David P. Hudesman, MD: I think for our patients when we are talking about choosing a therapy, since we have multiple options, we want to talk about therapies that put them into response and remission early but also have that sustained response. Durability is key, but safety is also a big factor. We know this IL-12/23 class is a very safe class. We know that from our real-world evidence as well as some data from the psoriasis registries. But when we are talking about safety, concomitant medications are a big thing. If a patient is on ustekinumab as well as multiple courses of prednisone, that safety signal or that safety benefit really goes away. To see that this medication cannot only keep patients well long term, but also can keep them off of steroids, really drives home the safety component.

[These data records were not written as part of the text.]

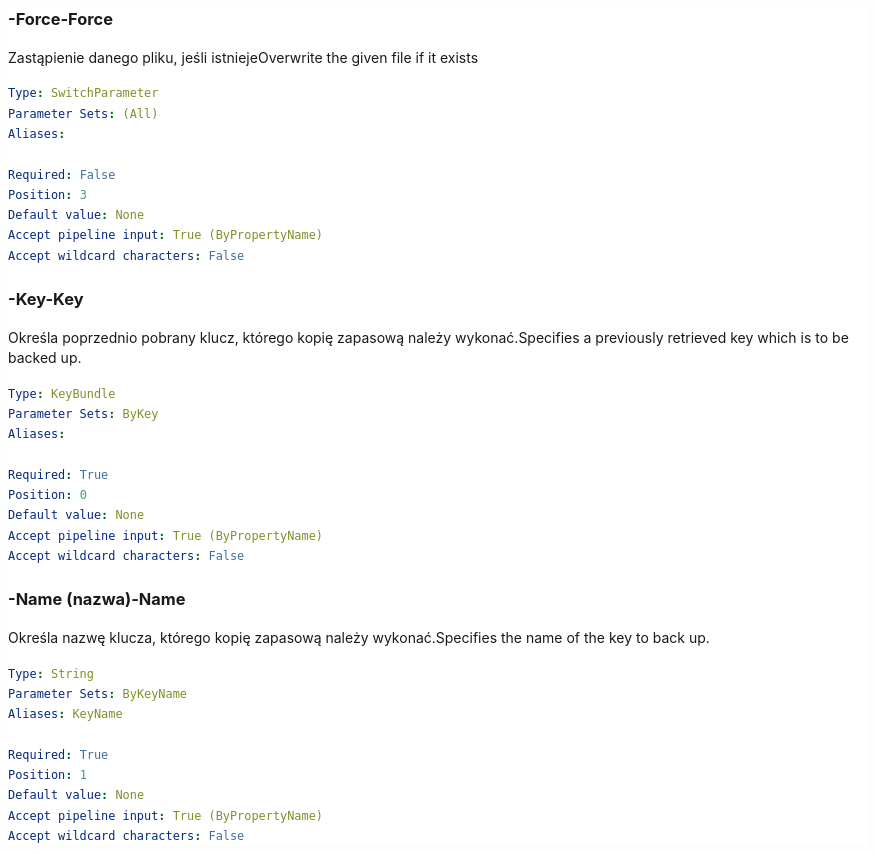 ### <span data-ttu-id="2af96-126">-Force</span><span class="sxs-lookup"><span data-stu-id="2af96-126">-Force</span></span>
<span data-ttu-id="2af96-127">Zastąpienie danego pliku, jeśli istnieje</span><span class="sxs-lookup"><span data-stu-id="2af96-127">Overwrite the given file if it exists</span></span>

```yaml
Type: SwitchParameter
Parameter Sets: (All)
Aliases: 

Required: False
Position: 3
Default value: None
Accept pipeline input: True (ByPropertyName)
Accept wildcard characters: False
```

### <span data-ttu-id="2af96-128">-Key</span><span class="sxs-lookup"><span data-stu-id="2af96-128">-Key</span></span>
<span data-ttu-id="2af96-129">Określa poprzednio pobrany klucz, którego kopię zapasową należy wykonać.</span><span class="sxs-lookup"><span data-stu-id="2af96-129">Specifies a previously retrieved key which is to be backed up.</span></span>

```yaml
Type: KeyBundle
Parameter Sets: ByKey
Aliases: 

Required: True
Position: 0
Default value: None
Accept pipeline input: True (ByPropertyName)
Accept wildcard characters: False
```

### <span data-ttu-id="2af96-130">-Name (nazwa)</span><span class="sxs-lookup"><span data-stu-id="2af96-130">-Name</span></span>
<span data-ttu-id="2af96-131">Określa nazwę klucza, którego kopię zapasową należy wykonać.</span><span class="sxs-lookup"><span data-stu-id="2af96-131">Specifies the name of the key to back up.</span></span>

```yaml
Type: String
Parameter Sets: ByKeyName
Aliases: KeyName

Required: True
Position: 1
Default value: None
Accept pipeline input: True (ByPropertyName)
Accept wildcard characters: False
```
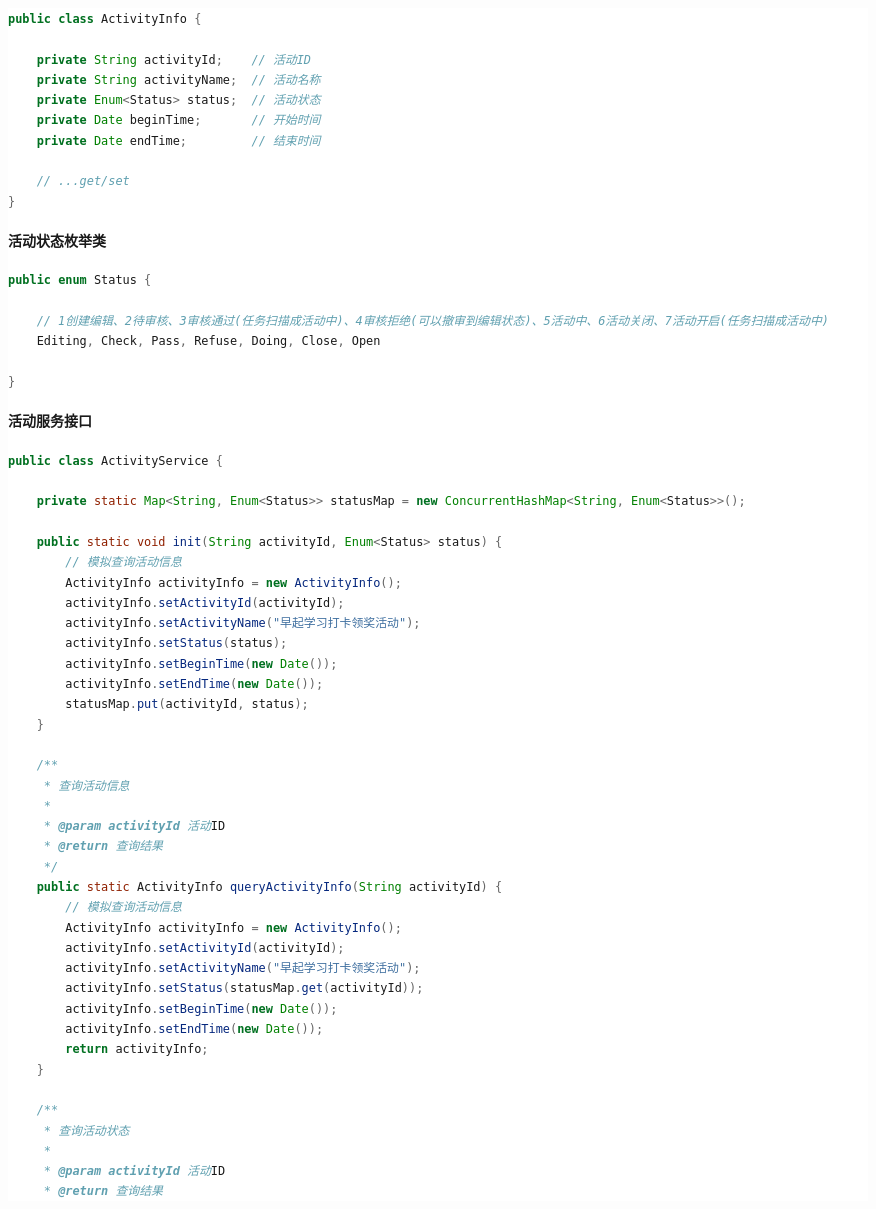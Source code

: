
 ```java
public class ActivityInfo {

    private String activityId;    // 活动ID
    private String activityName;  // 活动名称
    private Enum<Status> status;  // 活动状态
    private Date beginTime;       // 开始时间
    private Date endTime;         // 结束时间
   
    // ...get/set
}  

```

#### 活动状态枚举类

```java
public enum Status {

    // 1创建编辑、2待审核、3审核通过(任务扫描成活动中)、4审核拒绝(可以撤审到编辑状态)、5活动中、6活动关闭、7活动开启(任务扫描成活动中)
    Editing, Check, Pass, Refuse, Doing, Close, Open

}
```

#### 活动服务接口

```java
public class ActivityService {

    private static Map<String, Enum<Status>> statusMap = new ConcurrentHashMap<String, Enum<Status>>();

    public static void init(String activityId, Enum<Status> status) {
        // 模拟查询活动信息
        ActivityInfo activityInfo = new ActivityInfo();
        activityInfo.setActivityId(activityId);
        activityInfo.setActivityName("早起学习打卡领奖活动");
        activityInfo.setStatus(status);
        activityInfo.setBeginTime(new Date());
        activityInfo.setEndTime(new Date());
        statusMap.put(activityId, status);
    }

    /**
     * 查询活动信息
     *
     * @param activityId 活动ID
     * @return 查询结果
     */
    public static ActivityInfo queryActivityInfo(String activityId) {
        // 模拟查询活动信息
        ActivityInfo activityInfo = new ActivityInfo();
        activityInfo.setActivityId(activityId);
        activityInfo.setActivityName("早起学习打卡领奖活动");
        activityInfo.setStatus(statusMap.get(activityId));
        activityInfo.setBeginTime(new Date());
        activityInfo.setEndTime(new Date());
        return activityInfo;
    }

    /**
     * 查询活动状态
     *
     * @param activityId 活动ID
     * @return 查询结果
```
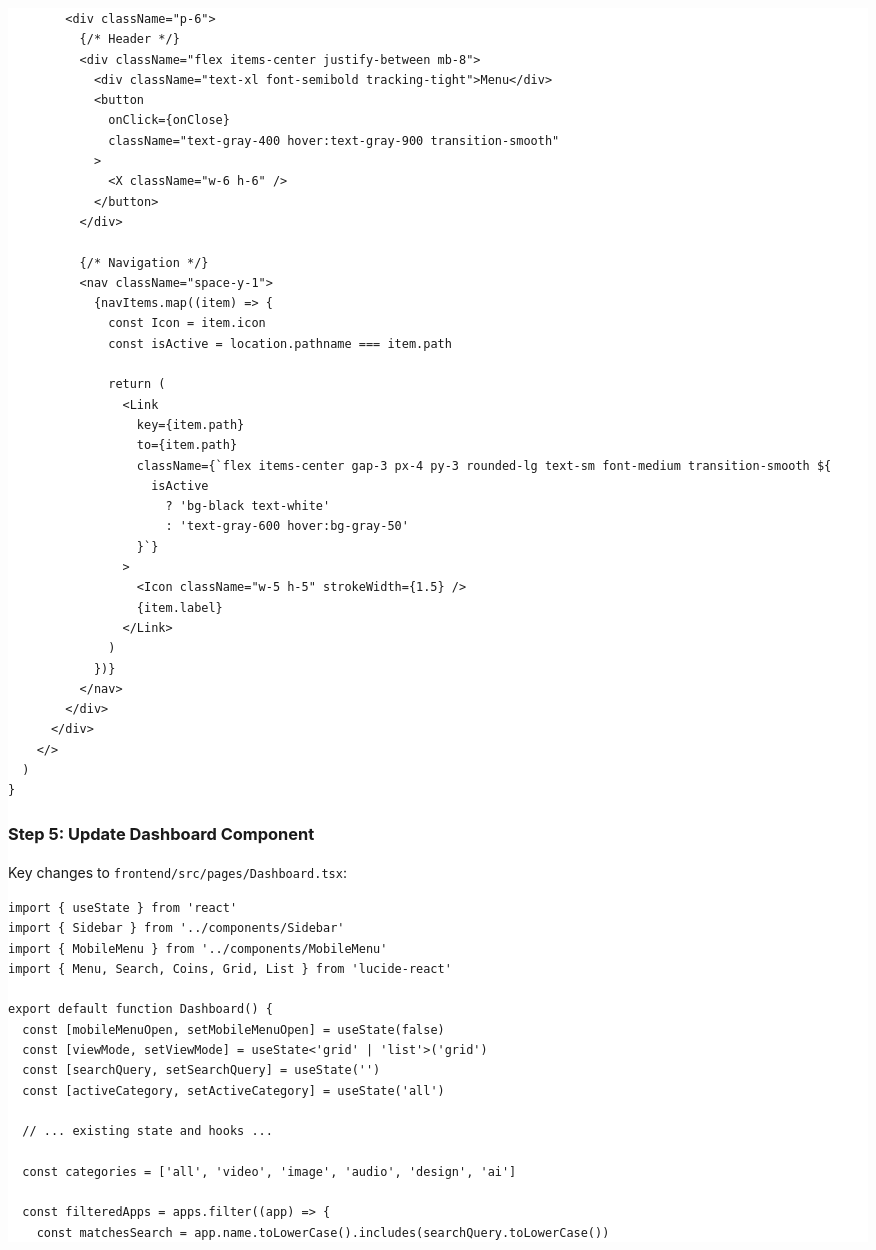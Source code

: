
 ```tsx
        <div className="p-6">
          {/* Header */}
          <div className="flex items-center justify-between mb-8">
            <div className="text-xl font-semibold tracking-tight">Menu</div>
            <button
              onClick={onClose}
              className="text-gray-400 hover:text-gray-900 transition-smooth"
            >
              <X className="w-6 h-6" />
            </button>
          </div>

          {/* Navigation */}
          <nav className="space-y-1">
            {navItems.map((item) => {
              const Icon = item.icon
              const isActive = location.pathname === item.path

              return (
                <Link
                  key={item.path}
                  to={item.path}
                  className={`flex items-center gap-3 px-4 py-3 rounded-lg text-sm font-medium transition-smooth ${
                    isActive
                      ? 'bg-black text-white'
                      : 'text-gray-600 hover:bg-gray-50'
                  }`}
                >
                  <Icon className="w-5 h-5" strokeWidth={1.5} />
                  {item.label}
                </Link>
              )
            })}
          </nav>
        </div>
      </div>
    </>
  )
}
```

### Step 5: Update Dashboard Component

Key changes to `frontend/src/pages/Dashboard.tsx`:

```tsx
import { useState } from 'react'
import { Sidebar } from '../components/Sidebar'
import { MobileMenu } from '../components/MobileMenu'
import { Menu, Search, Coins, Grid, List } from 'lucide-react'

export default function Dashboard() {
  const [mobileMenuOpen, setMobileMenuOpen] = useState(false)
  const [viewMode, setViewMode] = useState<'grid' | 'list'>('grid')
  const [searchQuery, setSearchQuery] = useState('')
  const [activeCategory, setActiveCategory] = useState('all')

  // ... existing state and hooks ...

  const categories = ['all', 'video', 'image', 'audio', 'design', 'ai']

  const filteredApps = apps.filter((app) => {
    const matchesSearch = app.name.toLowerCase().includes(searchQuery.toLowerCase())
```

In managing patients with moderate to severe ulcerative colitis, the most important thing is to define the extent and severity of disease and isolate those patients who are moderate to severe and start therapy early. I think if you start therapy early, it doesn’t matter as much which biologic agent or small-molecule agent you use. But if you started early, you are going to see high remission and high response rates short term. The other part of this is once they are doing well and they are feeling well, we don’t want to lose them. We want to have some type of maintenance plan such as having them come in every 3 to 6 months for visits and checking biomarkers like CRP [C-reactive protein] and fecal calprotectin to make sure they are staying well. Also, using colonoscopy down the road. When choosing therapy, not only think about what’s happening in the short term, which is extremely important, but about how they can remain well long term due to the durability of the agent.